ORTAK GEÇMİŞTEN OLUMLU ÖRNEKLER ALINIP, YAYINLANABİLİR
Son olarak 2015 yılı, 1915 Büyük Felaketi‘nin 100. yılı. Ermeniler dünyanın farklı bölgelerinde anma etkinlikleri organize ediyor. Bu süreçte hem siyasilerin hem sivil toplumun bu meseleyle ilgili hangi adımları atmasını bekliyorsunuz?

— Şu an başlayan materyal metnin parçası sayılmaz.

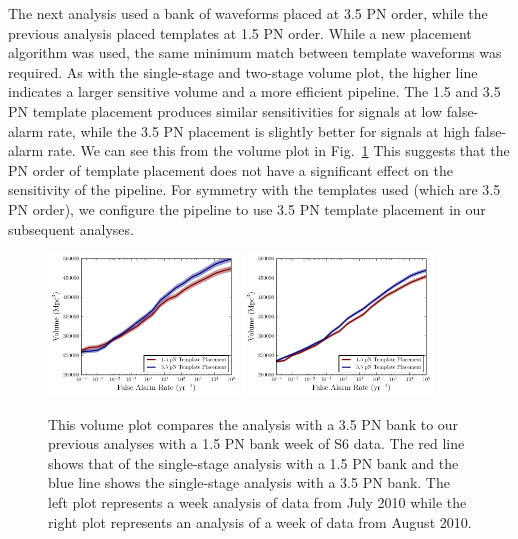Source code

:\documentclass[12pt]{iopart} \usepackage{graphicx,amssymb}
\begin{document}
The next analysis used a bank of waveforms placed at 3.5 PN order, while the
previous analysis placed templates at 1.5 PN order. While a new placement
algorithm was used, the same minimum match between template waveforms was
required. As with the single-stage and two-stage volume plot, the higher line
indicates a larger sensitive volume and a more efficient pipeline.  The 1.5
and 3.5 PN template placement produces similar sensitivities for signals at
low false-alarm rate, while the 3.5 PN placement is slightly better for signals
at high false-alarm rate. We can see this from the volume plot in
Fig.~\ref{img:ahope_15} This suggests that the PN order of template placement
does not have a significant effect on the sensitivity of the
pipeline. For symmetry with the templates used (which are 3.5 PN order), we
configure the pipeline to use 3.5 PN template placement in our
subsequent analyses.
% 
\begin{figure}[tbp]
\begin{center}
\includegraphics[width=0.45\textwidth]{figures/volume_plots/bank_pn_order_w1_volume.pdf}
\includegraphics[width=0.45\textwidth]{figures/volume_plots/bank_pn_order_w2_volume.pdf}
\caption{This volume plot compares the analysis with a 3.5 PN bank to our
previous analyses with a 1.5 PN bank week of S6 data. The red line shows that
of the single-stage analysis with a 1.5 PN bank and the blue line shows the
single-stage analysis with a 3.5 PN bank. The left plot represents a week
analysis of data from July 2010 while the right plot represents an analysis of a week of data
from August 2010.} 
\label{img:ahope_15}
\end{center}
\end{figure}
\end{document}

Güven tesisi sağlanması açısından özellikle halklar üzerinde etkili olan STK’lar aracılığıyla her iki tarafı da kapsayabilecek birtakım alan çalışmaları yapabilir. Ortak geçmişten olumlu örnekler alınarak Ermenice ve Türkçe yayınlar yapılabilir. Diğer taraftan Diyanet’e de burada önemli bir rol düşüyor. Her türlü siyasi mülahazanın üzerinde kalmak şartıyla ülkelerin resmi dini kurumları ve temsilcileri arasında ortak bir zemin arayışına gidilebilir, karşılıklı ziyaretler gerçekleştirilebilir ve dinlerin aşkın, yüce değerlerinden hareketle sıcak mesajlar verilebilir. Semavî dinlerin bu sıcak mesajları ve dindarlar arasındaki diyaloğu teşvik edici potansiyelleri vardır ve bunun harekete geçirilmesi gerekmektedir. Çünkü Ermeniler ile Müslümanlar arasındaki sorunların başat sebebi teolojik değildir, siyasidir. Temel motivasyonu siyasî olan çatışmaların ve gerilimlerin sürdürülmesi için teolojik farklılıklar istismar edilmiş ve karşılıklı olarak öldürücü bir silaha dönüştürülmüştür. Herşeyden önce dinlere olan saygımız ve onların temel mesajlarına olan hürmetimiz gereği dinleri veya mezhepleri bu siyasî çatışma ve gerilimlerin kirinden arındırmamız gerekmektedir. Din arındırır, kirletmez. Onu kirletenler ve arınma kaynağı olmaktan uzaklaştıranlar insanlardır.Başlatılacak olan bu süreç bizleri barışa daha da yakınlaştıracaktır diye düşünüyorum.
Sizlerin barış yolunda yaptığınız bu çalışmalar da çok önemli. Halklar arasında barışa köprü olacak adımlar sizin gibi inisiyatifler üzerinden daha şeffaf atılabilir. Kolaylıklar diliyorum.